Investigation into Nama loan sale extended for another three months

Sale of State agency’s Northern Ireland loans has been under investigation since 2017

The Government-appointed commission of investigation into the sale by the National Asset Management Agency (Nama) of its Northern Ireland portfolio has been extended again, until June.

Retired High Court judge John Cooke was appointed in June 2017 to investigate the 2014 sale of Nama's £1.24 billion (€1.4 billion) portfolio to US distressed-debt firm Cerberus.

Mr Justice Cooke, the sole member of the commission, was originally due to deliver his report in June 2018 but the commission has sought repeated extensions since then.

This week the Department of the Taoiseach granted the commission a request for a further three-month extension until the end of June after receiving the investigation's 13th interim report.
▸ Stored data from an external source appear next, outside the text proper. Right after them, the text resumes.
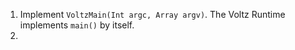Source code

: 1. Implement `VoltzMain(Int argc, Array argv)`. The Voltz Runtime implements `main()` by itself.
2.
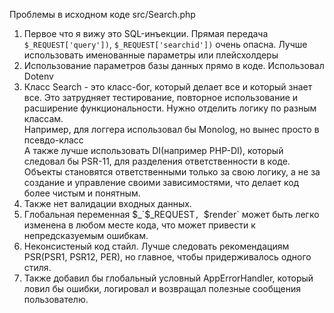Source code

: Проблемы в исходном коде src/Search.php

1. Первое что я вижу это SQL-инъекции.
Прямая передача `$_REQUEST['query'])`, `$_REQUEST['searchid'])` очень опасна. Лучше использовать именованные параметры или плейсхолдеры
2. Использование параметров базы данных прямо в коде. Использовал Dotenv
3. Класс Search - это класс-бог, который делает все и который знает все. Это затрудняет тестирование, повторное использование и расширение функциональности. Нужно отделить логику по разным классам.
<br>Например, для логгера использовал бы Monolog, но вынес просто в псевдо-класс 
<br>А также лучше использовать DI(например PHP-DI), который следовал бы PSR-11, для разделения ответственности в коде. 
<br>Объекты становятся ответственными только за свою логику, а не за создание и управление своими зависимостями, что делает код более чистым и понятным.
4. Также нет валидации входных данных.
5. Глобальная переменная $_`$_REQUEST`, `$render` может быть легко изменена в любом месте кода, что может привести к непредсказуемым ошибкам.
6. Неконсистеный код стайл. Лучше следовать рекомендациям PSR(PSR1, PSR12, PER), но главное, чтобы придерживалось одного стиля.
7. Также добавил бы глобальный условный AppErrorHandler, который ловил бы ошибки, логировал и возвращал полезные сообщения пользователю.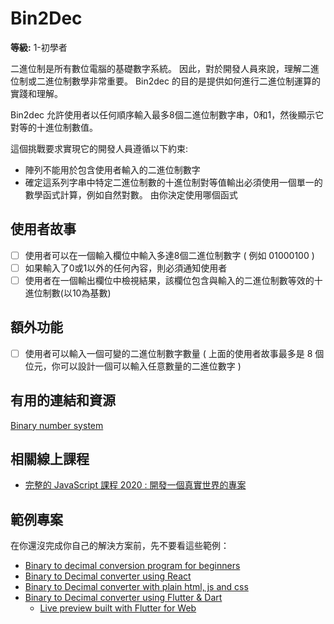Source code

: # Bin2Dec

**等級:** 1-初學者

二進位制是所有數位電腦的基礎數字系統。 
因此，對於開發人員來說，理解二進位制或二進位制數學非常重要。 
Bin2dec 的目的是提供如何進行二進位制運算的實踐和理解。

Bin2dec 允許使用者以任何順序輸入最多8個二進位制數字串，0和1，然後顯示它對等的十進位制數值。

這個挑戰要求實現它的開發人員遵循以下約束:

-   陣列不能用於包含使用者輸入的二進位制數字
-   確定這系列字串中特定二進位制數的十進位制對等值輸出必須使用一個單一的數學函式計算，例如自然對數。 由你決定使用哪個函式

## 使用者故事

-   [ ] 使用者可以在一個輸入欄位中輸入多達8個二進位制數字 ( 例如 01000100 )
-   [ ] 如果輸入了0或1以外的任何內容，則必須通知使用者
-   [ ] 使用者在一個輸出欄位中檢視結果，該欄位包含與輸入的二進位制數等效的十進位制數(以10為基數)

## 額外功能

-   [ ] 使用者可以輸入一個可變的二進位制數字數量 ( 上面的使用者故事最多是 8 個位元，你可以設計一個可以輸入任意數量的二進位數字 ) 

## 有用的連結和資源

[Binary number system](https://en.wikipedia.org/wiki/Binary_number)

## 相關線上課程
- [完整的 JavaScript 課程 2020 : 開發一個真實世界的專案](https://softnshare.com/the-complete-javascript-course/)

## 範例專案

在你還沒完成你自己的解決方案前，先不要看這些範例：

-   [Binary to decimal conversion program for beginners](https://www.youtube.com/watch?v=YMIALQE26KQ)
-   [Binary to Decimal converter using React](https://github.com/email2vimalraj/Bin2Dec)
-   [Binary to Decimal converter with plain html, js and css](https://grfreire.github.io/Bin2Dec/)
-   [Binary to Decimal converter using Flutter & Dart](https://github.com/israelss/AppIdeasCollection/tree/master/Tier1/Bin2Dec)
    -   [Live preview built with Flutter for Web](https://bin2dec.web.app/#/)
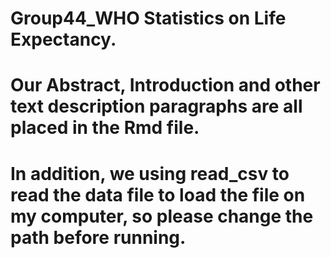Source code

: # Group44_WHO Statistics on Life Expectancy.
# Our Abstract, Introduction and other text description paragraphs are all placed in the Rmd file.
# In addition, we using read_csv to read the data file to load the file on my computer, so please change the path before running.
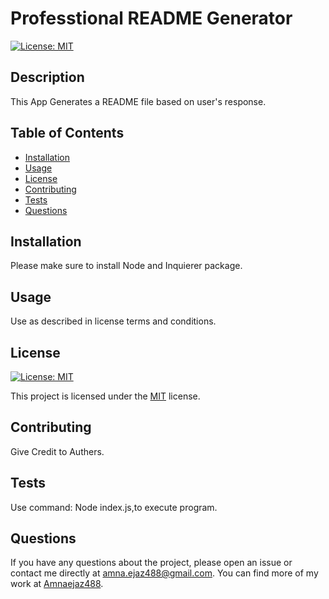 # Professtional README Generator
  [![License: MIT](https://img.shields.io/badge/License-MIT-yellow.svg)](https://opensource.org/licenses/MIT)

  ## Description
  
  This App Generates a README file based on user's response.
  
  ## Table of Contents
  
  - [Installation](#installation)
  - [Usage](#usage)
  - [License](#license)
  - [Contributing](#contributing)
  - [Tests](#tests)
  - [Questions](#questions)
  
  ## Installation
  
  Please make sure to install Node and Inquierer package.
  
  ## Usage
  
  Use as described in license terms and conditions.
  
  ## License

[![License: MIT](https://img.shields.io/badge/License-MIT-yellow.svg)](https://opensource.org/licenses/MIT)

This project is licensed under the [MIT](https://opensource.org/licenses/MIT) license.
  
  ## Contributing
  
  Give Credit to Authers.
  
  ## Tests
  
  Use command: Node index.js,to execute program.
  ## Questions

If you have any questions about the project, please open an issue or contact me directly at amna.ejaz488@gmail.com. You can find more of my work at [Amnaejaz488](https://github.com/Amnaejaz488).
This is the 10th delay in the commission’s work.

It told the department in the report that the circulation of the provisional text of its draft final report to people named or identifiable in it was a “complex logistical task”.
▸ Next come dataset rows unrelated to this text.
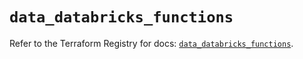 # `data_databricks_functions`

Refer to the Terraform Registry for docs: [`data_databricks_functions`](https://registry.terraform.io/providers/databricks/databricks/1.75.0/docs/data-sources/functions).
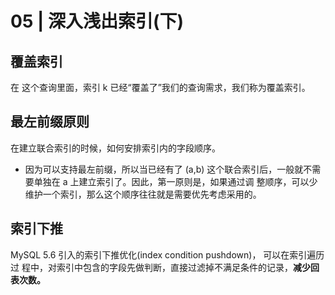 # 05 | 深入浅出索引(下)

## 覆盖索引
在 这个查询里面，索引 k 已经“覆盖了”我们的查询需求，我们称为覆盖索引。

## 最左前缀原则
在建立联合索引的时候，如何安排索引内的字段顺序。
- 因为可以支持最左前缀，所以当已经有了 (a,b) 这个联合索引后，一般就不需要单独在 a 上建立索引了。因此，第一原则是，如果通过调 整顺序，可以少维护一个索引，那么这个顺序往往就是需要优先考虑采用的。

## 索引下推
MySQL 5.6 引入的索引下推优化(index condition pushdown)， 可以在索引遍历过 程中，对索引中包含的字段先做判断，直接过滤掉不满足条件的记录，**减少回表次数。**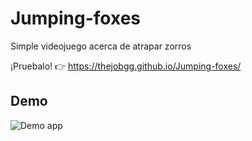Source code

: # Jumping-foxes

Simple videojuego acerca de atrapar zorros

¡Pruebalo! 👉 https://thejobgg.github.io/Jumping-foxes/
## Demo


![Demo app](https://i.imgur.com/JeoxXGc.gif)

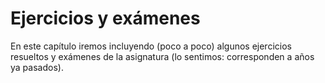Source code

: # Ejercicios y exámenes

En este capítulo iremos incluyendo (poco a poco) algunos ejercicios resueltos y exámenes de la asignatura (lo sentimos: corresponden a años ya pasados).
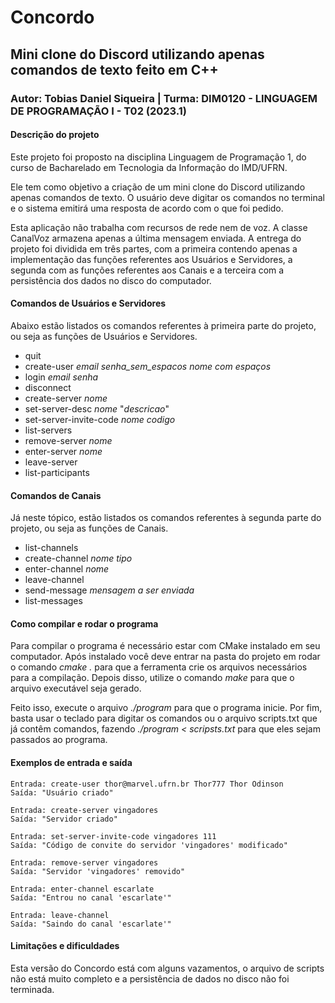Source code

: # Concordo
## Mini clone do Discord utilizando apenas comandos de texto feito em C++

### Autor: Tobias Daniel Siqueira | Turma: DIM0120 - LINGUAGEM DE PROGRAMAÇÃO I - T02 (2023.1)

#### Descrição do projeto

Este projeto foi proposto na disciplina Linguagem de Programação 1, do curso de Bacharelado em Tecnologia da Informação do IMD/UFRN.

Ele tem como objetivo a criação de um mini clone do Discord utilizando apenas comandos de texto. O usuário deve digitar os comandos no terminal e o sistema emitirá uma resposta de acordo com o que foi pedido.

Esta aplicação não trabalha com recursos de rede nem de voz. A classe CanalVoz armazena apenas a última mensagem enviada.
A entrega do projeto foi dividida em três partes, com a primeira contendo apenas a implementação das funções referentes aos Usuários e Servidores, a segunda com as funções referentes aos Canais e a terceira com a persistência dos dados no disco do computador.

#### Comandos de Usuários e Servidores

Abaixo estão listados os comandos referentes à primeira parte do projeto, ou seja as funções de Usuários e Servidores.

- quit
- create-user *email* *senha_sem_espacos* *nome com espaços*
- login *email* *senha*
- disconnect
- create-server *nome*
- set-server-desc *nome* "*descricao*"
- set-server-invite-code *nome* *codigo*
- list-servers
- remove-server *nome*
- enter-server *nome*
- leave-server
- list-participants

#### Comandos de Canais

Já neste tópico, estão listados os comandos referentes à segunda parte do projeto, ou seja as funções de Canais.

- list-channels
- create-channel *nome* *tipo*
- enter-channel *nome*
- leave-channel
- send-message *mensagem a ser enviada*
- list-messages

#### Como compilar e rodar o programa

Para compilar o programa é necessário estar com CMake instalado em seu computador. Após instalado você deve entrar na pasta do projeto em rodar o comando *cmake .* para que a ferramenta crie os arquivos necessários para a compilação. Depois disso, utilize o comando *make* para que o arquivo executável seja gerado.

Feito isso, execute o arquivo *./program* para que o programa inicie. Por fim, basta usar o teclado para digitar os comandos ou o arquivo scripts.txt que já contêm comandos, fazendo *./program < scripsts.txt* para que eles sejam passados ao programa.

#### Exemplos de entrada e saída 

    Entrada: create-user thor@marvel.ufrn.br Thor777 Thor Odinson
    Saída: "Usuário criado"

    Entrada: create-server vingadores
    Saída: "Servidor criado"

    Entrada: set-server-invite-code vingadores 111
    Saída: "Código de convite do servidor 'vingadores' modificado"

    Entrada: remove-server vingadores
    Saída: "Servidor 'vingadores' removido"

    Entrada: enter-channel escarlate
    Saída: "Entrou no canal 'escarlate'"

    Entrada: leave-channel
    Saída: "Saindo do canal 'escarlate'"

#### Limitações e dificuldades

Esta versão do Concordo está com alguns vazamentos, o arquivo de scripts não está muito completo e a persistência de dados no disco não foi terminada.
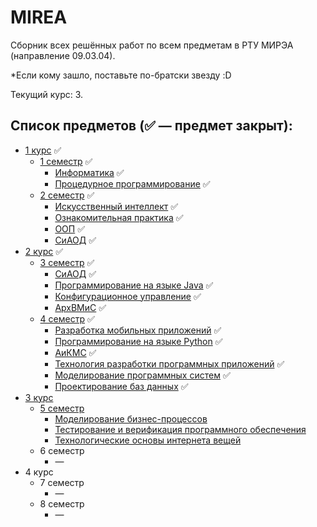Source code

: # MIREA

Сборник всех решённых работ по всем предметам в РТУ МИРЭА (направление 09.03.04).

*Если кому зашло, поставьте по-братски звезду :D

Текущий курс: 3.

## Список предметов (✅ — предмет закрыт):
   - [1 курс](1%20курс) ✅
     - [1 семестр](1%20курс/1%20семестр) ✅
       - [Информатика](1%20курс/1%20семестр/Информатика) ✅
       - [Процедурное программирование](1%20курс/1%20семестр/Процедурное%20программирование) ✅
     - [2 семестр](1%20курс/2%20семестр) ✅
       - [Искусственный интеллект](1%20курс/2%20семестр/Искусственный%20интеллект) ✅
       - [Ознакомительная практика](1%20курс/2%20семестр/Ознакомительная%20практика) ✅
       - [ООП](1%20курс/2%20семестр/ООП) ✅
       - [СиАОД](1%20курс/2%20семестр/СиАОД) ✅
   - [2 курс](2%20курс) ✅
      - [3 семестр](2%20курс/3%20семестр) ✅
        - [СиАОД](2%20курс/3%20семестр/СиАОД) ✅
        - [Программирование на языке Java](2%20курс/3%20семестр/Программирование%20на%20языке%20Java) ✅
        - [Конфигурационное управление](2%20курс/3%20семестр/Конфигурационное%20управление) ✅
        - [АрхВМиС](2%20курс/3%20семестр/АрхВМиС) ✅
      - [4 семестр](2%20курс/4%20семестр) ✅
        - [Разработка мобильных приложений](2%20курс/4%20семестр/Разработка%20мобильных%20приложений) ✅
        - [Программирование на языке Python](2%20курс/4%20семестр/Программирование%20на%20языке%20Python) ✅
        - [АиКМС](2%20курс/4%20семестр/АиКМС) ✅
        - [Технология разработки программных приложений](2%20курс/4%20семестр/Технология%20разработки%20программных%20приложений) ✅
        - [Моделирование программных систем](2%20курс/4%20семестр/Моделирование%20программных%20систем) ✅
        - [Проектирование баз данных](2%20курс/4%20семестр/Проектирование%20баз%20данных) ✅
   - [3 курс](3%20курс)
       - [5 семестр](3%20курс/5%20семестр)
         - [Моделирование бизнес-процессов](3%20курс/5%20семестр/Моделирование%20бизнес-процессов)
         - [Тестирование и верификация программного обеспечения](3%20курс/5%20семестр/Тестирование%20и%20верификация%20программного%20обеспечения)
         - [Технологические основы интернета вещей](3%20курс/5%20семестр/Технологические%20основы%20интернета%20вещей)
       - 6 семестр
         - —
   - 4 курс
      - 7 семестр
        - —
      - 8 семестр
        - —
This involved the full report being circulated to many individuals, firms and organisations and extracts to others, a substantial number of whom are outside the State.


This process was complicated by the strict confidentiality applying to recipients, leading the commission to write in advance to recipients outside the State to verify their correct names and addresses and making sure they would comply with the confidentiality obligation.

The commission said that it could not rule out the possibility that some recipients will look for a longer period to consider the draft. Depending on the responses, the final report will be submitted to the department in advance of June 30th, it said.

The long-running investigation has racked up costs of more than €3.75 million to date, excluding third-party legal costs incurred but not yet paid.